EXERCISE REQUIREMENTS |
Repeat nothing but the lines below running from the one containing "Из-за внутреннего цикла" to the one containing "Даже если вы". Keep both end lines.

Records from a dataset
++++++++

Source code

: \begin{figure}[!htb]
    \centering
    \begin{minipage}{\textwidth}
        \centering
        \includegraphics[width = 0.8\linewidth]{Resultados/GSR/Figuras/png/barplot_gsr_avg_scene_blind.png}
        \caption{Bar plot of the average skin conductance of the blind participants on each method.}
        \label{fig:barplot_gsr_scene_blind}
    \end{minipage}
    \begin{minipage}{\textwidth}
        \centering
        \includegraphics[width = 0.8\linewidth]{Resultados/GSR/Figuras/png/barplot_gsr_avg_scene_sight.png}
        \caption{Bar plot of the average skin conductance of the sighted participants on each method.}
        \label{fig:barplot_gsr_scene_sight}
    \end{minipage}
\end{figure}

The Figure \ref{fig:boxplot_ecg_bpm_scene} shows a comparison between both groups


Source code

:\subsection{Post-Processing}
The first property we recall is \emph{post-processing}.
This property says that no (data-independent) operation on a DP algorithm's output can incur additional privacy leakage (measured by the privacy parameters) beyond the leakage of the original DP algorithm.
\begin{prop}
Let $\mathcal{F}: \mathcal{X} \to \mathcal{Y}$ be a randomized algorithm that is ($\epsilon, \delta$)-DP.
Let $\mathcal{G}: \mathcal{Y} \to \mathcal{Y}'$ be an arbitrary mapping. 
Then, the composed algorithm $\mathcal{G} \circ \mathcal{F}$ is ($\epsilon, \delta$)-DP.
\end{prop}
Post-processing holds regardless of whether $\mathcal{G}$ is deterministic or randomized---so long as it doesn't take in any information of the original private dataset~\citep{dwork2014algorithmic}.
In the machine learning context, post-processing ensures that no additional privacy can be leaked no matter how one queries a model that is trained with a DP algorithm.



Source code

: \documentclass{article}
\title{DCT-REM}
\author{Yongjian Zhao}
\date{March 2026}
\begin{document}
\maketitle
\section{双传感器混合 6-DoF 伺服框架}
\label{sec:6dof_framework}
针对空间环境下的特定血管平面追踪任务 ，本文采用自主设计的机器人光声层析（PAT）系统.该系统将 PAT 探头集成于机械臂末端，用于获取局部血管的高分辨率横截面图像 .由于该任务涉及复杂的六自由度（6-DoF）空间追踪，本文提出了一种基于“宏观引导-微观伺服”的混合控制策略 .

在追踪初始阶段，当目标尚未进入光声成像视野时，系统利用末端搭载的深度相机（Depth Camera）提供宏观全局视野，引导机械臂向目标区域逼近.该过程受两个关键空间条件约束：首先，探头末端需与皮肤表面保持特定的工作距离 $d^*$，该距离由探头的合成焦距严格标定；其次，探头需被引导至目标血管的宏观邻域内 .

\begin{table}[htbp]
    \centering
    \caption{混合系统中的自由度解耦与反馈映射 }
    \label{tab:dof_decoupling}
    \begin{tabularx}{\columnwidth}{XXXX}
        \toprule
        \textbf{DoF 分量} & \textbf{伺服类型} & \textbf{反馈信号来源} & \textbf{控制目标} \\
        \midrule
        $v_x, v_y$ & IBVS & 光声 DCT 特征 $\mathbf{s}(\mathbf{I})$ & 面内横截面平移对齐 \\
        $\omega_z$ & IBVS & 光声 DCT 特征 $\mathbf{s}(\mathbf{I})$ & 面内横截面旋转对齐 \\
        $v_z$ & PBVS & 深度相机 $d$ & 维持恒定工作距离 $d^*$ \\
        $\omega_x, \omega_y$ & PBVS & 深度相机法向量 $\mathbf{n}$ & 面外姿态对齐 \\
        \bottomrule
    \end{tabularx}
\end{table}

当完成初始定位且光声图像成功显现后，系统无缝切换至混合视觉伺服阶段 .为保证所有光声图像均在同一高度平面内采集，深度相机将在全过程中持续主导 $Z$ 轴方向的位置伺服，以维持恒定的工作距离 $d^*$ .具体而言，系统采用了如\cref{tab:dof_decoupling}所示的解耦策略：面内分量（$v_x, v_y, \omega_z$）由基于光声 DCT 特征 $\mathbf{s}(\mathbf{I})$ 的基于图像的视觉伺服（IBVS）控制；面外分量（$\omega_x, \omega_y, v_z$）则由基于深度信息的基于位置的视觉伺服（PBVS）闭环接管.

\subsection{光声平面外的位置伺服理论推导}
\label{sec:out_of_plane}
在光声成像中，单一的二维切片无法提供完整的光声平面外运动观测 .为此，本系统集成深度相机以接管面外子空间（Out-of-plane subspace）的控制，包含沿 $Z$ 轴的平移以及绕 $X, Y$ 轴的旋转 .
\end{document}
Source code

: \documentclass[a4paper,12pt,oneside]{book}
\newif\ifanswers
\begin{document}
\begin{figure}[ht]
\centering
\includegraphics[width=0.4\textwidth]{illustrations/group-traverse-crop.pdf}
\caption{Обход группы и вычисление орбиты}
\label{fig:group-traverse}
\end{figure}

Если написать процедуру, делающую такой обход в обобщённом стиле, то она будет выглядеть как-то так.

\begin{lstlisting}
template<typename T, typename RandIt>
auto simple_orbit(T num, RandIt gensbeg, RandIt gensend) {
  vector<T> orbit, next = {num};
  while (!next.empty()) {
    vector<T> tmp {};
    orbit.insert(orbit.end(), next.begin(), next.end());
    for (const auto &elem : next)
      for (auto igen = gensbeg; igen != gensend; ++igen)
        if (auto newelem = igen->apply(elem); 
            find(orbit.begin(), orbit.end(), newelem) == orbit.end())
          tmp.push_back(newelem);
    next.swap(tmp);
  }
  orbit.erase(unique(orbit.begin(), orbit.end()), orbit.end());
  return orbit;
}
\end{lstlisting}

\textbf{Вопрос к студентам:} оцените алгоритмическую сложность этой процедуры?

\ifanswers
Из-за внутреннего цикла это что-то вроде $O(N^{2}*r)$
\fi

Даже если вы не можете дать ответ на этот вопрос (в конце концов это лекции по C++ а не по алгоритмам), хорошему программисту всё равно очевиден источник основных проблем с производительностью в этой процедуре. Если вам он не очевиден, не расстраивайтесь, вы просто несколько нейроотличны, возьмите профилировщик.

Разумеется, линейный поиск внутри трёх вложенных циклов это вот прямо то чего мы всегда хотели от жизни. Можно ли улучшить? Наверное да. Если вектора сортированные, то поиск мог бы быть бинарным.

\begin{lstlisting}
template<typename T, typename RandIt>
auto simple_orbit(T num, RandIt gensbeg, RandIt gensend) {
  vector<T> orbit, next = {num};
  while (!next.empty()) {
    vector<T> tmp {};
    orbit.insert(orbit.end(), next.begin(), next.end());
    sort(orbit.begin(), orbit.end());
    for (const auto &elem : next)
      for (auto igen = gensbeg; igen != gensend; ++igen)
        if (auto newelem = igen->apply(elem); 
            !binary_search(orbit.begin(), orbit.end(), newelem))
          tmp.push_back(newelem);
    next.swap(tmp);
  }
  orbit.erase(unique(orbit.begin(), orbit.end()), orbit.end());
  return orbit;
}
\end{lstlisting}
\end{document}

++++++++

EXERCISE SOLUTION |
Из-за внутреннего цикла это что-то вроде $O(N^{2}*r)$
\fi

Даже если вы не можете дать ответ на этот вопрос (в конце концов это лекции по C++ а не по алгоритмам), хорошему программисту всё равно очевиден источник основных проблем с производительностью в этой процедуре. Если вам он не очевиден, не расстраивайтесь, вы просто несколько нейроотличны, возьмите профилировщик.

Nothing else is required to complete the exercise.